Hay individuos en el trayecto que se unen; y solitarios descansando en un asiento. Parejas que se atraen por su condición de género. E individuos que llevan su religión bajo una túnica mientras sostienen el lujo de su barba sagrada. Seres que aman Barcelona por la liberalización de sus costumbres. Y otros, por los brazos abiertos de quienes los reciben. Ahora se oye en la lengua materna de Juan Manuel Serrat una consigna por el altavoz que dice así: “Mantingue-vos atents a les vostres pertinences. Els lladres aprofiten qualsevol ocasió per prendre-us la cartera”. En resumen, nos dice que tengamos cuidado. Hay ladrones en el vagón; y nos pueden robar la cartera en cualquier despiste. La ciudad ideal no existe.
El vaivén del metro permite comprender las características de los que aquí cohabitan desde la buena fe. Bucear por los subterráneos de Barcino —nombre de la ciudad en tiempo de los romanos— para ir al trabajo o regresar a tu hogar, conlleva saber en tu trayecto que, aquí, no todos somos iguales. Y, por tanto, la diferencia merece un reconocimiento.
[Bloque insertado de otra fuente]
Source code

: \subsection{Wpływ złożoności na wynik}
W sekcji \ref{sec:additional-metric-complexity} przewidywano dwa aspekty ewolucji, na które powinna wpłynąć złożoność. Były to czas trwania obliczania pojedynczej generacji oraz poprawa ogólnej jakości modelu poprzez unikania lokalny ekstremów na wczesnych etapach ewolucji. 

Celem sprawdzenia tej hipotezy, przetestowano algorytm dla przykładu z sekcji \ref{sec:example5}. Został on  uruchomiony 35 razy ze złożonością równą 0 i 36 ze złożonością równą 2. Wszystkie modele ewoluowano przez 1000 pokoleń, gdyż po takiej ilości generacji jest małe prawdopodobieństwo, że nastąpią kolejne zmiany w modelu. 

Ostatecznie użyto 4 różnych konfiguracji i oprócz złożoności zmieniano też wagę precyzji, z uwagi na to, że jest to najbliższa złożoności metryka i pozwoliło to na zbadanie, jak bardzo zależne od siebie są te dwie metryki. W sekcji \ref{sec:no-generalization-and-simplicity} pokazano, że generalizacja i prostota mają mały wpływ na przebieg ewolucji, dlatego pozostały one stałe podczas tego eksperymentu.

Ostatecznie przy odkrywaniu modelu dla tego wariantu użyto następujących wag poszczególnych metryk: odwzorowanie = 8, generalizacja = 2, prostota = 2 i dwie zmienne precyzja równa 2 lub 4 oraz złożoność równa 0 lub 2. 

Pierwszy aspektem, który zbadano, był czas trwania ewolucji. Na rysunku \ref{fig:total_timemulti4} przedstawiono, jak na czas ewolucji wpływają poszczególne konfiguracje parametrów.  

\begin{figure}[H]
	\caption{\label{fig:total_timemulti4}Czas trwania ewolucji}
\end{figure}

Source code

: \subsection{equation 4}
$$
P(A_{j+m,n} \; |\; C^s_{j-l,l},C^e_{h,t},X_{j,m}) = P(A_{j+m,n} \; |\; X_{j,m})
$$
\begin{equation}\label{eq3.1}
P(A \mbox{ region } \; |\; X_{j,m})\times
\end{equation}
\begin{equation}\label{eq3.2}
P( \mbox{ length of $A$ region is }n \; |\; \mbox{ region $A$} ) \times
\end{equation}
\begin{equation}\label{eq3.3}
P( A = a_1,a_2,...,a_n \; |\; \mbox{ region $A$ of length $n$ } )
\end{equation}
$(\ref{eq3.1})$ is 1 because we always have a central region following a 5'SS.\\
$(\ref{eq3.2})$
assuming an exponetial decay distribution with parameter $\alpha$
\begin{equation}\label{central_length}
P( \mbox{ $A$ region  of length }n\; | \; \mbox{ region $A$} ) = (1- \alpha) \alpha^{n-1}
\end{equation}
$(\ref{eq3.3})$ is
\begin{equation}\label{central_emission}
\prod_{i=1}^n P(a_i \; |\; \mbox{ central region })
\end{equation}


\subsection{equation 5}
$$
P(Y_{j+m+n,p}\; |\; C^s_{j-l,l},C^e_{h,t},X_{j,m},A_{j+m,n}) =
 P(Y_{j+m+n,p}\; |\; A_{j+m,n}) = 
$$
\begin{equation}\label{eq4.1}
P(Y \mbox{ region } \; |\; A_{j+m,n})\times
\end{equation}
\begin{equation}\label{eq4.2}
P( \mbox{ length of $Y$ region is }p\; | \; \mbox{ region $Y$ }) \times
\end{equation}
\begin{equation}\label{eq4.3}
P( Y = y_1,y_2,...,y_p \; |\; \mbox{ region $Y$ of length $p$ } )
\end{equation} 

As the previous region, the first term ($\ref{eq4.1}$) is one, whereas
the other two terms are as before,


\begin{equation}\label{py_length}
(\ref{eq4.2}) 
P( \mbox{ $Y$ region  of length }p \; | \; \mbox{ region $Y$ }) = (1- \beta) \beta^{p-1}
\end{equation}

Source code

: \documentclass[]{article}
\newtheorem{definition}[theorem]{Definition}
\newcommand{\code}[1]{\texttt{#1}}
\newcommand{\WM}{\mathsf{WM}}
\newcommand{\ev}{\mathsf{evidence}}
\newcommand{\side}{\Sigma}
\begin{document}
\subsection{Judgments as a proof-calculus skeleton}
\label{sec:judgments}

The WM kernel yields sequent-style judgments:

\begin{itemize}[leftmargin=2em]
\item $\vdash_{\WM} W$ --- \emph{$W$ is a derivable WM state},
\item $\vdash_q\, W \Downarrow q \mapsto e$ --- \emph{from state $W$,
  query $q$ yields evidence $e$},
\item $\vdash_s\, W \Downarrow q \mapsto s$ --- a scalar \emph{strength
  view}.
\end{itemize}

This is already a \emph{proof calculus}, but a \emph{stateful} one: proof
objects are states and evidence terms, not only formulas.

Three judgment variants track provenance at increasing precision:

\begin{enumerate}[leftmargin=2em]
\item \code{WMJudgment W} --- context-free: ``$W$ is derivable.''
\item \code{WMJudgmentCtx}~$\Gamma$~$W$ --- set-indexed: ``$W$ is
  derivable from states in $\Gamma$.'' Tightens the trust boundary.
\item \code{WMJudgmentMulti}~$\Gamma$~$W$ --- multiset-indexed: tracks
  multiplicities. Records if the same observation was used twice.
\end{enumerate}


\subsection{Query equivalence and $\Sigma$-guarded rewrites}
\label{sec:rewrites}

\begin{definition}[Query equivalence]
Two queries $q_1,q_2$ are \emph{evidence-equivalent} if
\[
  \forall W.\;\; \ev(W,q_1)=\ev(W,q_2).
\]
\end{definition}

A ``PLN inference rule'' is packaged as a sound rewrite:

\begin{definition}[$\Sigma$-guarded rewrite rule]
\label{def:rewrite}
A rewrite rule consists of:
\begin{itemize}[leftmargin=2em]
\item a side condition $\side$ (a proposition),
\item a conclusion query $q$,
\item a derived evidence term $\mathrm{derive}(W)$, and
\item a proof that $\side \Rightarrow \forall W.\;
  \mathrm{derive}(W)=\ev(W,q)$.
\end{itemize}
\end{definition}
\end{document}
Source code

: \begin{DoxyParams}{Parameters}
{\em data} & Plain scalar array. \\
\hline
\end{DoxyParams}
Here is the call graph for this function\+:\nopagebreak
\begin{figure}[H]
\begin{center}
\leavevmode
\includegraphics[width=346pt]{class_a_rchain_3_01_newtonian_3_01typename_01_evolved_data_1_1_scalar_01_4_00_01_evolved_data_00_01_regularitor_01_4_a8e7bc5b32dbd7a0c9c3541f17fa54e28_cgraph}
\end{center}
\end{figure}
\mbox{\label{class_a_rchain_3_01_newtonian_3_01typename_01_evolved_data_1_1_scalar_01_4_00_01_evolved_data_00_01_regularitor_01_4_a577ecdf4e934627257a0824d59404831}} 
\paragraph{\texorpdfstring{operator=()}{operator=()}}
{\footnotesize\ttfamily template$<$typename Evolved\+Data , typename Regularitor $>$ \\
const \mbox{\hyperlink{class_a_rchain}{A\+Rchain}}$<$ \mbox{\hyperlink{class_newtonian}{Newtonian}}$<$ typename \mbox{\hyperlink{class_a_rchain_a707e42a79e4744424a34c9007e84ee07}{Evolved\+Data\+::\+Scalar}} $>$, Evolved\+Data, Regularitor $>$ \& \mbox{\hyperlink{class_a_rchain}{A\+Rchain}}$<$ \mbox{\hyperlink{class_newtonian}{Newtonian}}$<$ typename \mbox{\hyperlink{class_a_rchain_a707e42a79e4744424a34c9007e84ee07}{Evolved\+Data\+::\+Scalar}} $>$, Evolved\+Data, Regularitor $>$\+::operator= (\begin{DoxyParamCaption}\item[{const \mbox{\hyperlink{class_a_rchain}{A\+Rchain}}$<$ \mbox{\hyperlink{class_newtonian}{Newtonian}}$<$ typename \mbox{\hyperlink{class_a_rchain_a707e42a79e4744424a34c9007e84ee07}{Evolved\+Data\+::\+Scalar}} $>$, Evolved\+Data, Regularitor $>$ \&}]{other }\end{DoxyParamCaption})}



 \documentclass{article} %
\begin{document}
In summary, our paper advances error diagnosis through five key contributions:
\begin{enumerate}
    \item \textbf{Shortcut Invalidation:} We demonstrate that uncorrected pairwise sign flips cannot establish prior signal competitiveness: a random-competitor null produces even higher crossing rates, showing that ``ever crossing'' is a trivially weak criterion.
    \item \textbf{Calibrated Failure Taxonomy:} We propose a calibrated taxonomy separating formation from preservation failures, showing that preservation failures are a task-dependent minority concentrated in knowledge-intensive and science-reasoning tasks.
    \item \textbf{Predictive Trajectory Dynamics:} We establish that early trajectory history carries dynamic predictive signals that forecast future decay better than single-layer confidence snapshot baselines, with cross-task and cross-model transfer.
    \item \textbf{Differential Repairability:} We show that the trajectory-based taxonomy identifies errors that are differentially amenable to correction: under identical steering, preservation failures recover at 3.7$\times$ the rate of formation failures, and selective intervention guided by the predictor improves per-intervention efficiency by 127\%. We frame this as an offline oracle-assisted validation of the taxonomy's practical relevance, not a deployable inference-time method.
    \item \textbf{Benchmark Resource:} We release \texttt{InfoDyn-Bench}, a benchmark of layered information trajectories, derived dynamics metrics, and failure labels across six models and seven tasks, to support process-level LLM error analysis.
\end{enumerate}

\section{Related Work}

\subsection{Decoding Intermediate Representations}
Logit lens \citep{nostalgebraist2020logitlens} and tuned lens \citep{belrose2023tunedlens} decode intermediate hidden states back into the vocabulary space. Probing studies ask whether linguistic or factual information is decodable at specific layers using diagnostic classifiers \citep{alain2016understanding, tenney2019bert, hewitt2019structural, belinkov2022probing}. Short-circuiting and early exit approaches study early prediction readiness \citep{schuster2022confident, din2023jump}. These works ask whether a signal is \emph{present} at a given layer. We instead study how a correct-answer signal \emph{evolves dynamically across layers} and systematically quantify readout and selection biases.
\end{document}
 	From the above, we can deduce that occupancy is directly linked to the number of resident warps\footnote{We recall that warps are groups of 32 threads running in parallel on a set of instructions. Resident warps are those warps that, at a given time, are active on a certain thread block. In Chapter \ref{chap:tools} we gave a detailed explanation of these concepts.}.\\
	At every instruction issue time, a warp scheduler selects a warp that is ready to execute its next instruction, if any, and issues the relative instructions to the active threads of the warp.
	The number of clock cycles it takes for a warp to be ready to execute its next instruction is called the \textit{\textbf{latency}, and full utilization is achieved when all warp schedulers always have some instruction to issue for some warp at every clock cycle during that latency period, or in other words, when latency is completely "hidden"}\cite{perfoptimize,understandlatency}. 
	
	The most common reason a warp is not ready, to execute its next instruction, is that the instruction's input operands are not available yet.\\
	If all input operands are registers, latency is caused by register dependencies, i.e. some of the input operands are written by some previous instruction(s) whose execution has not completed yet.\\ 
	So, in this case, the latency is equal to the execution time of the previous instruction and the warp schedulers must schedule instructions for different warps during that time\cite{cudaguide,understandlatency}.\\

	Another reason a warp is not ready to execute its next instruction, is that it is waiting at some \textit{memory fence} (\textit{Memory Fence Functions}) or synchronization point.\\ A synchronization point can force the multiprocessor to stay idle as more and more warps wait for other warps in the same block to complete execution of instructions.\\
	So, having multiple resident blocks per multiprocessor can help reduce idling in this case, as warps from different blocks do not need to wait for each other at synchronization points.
Mi recorrido sigue. El metropolitano aproxima el físico entre sus ocupantes. Acerca el hálito de tu boca a tu contiguo y da sentido a esta casa abierta a todo emigrante o refugiado que quiera acogerse desde la buena intención. Todxs somos uno, desde la pluralidad y el respeto: el oriundo y el recién llegado. En la estación de Sants, me apeo.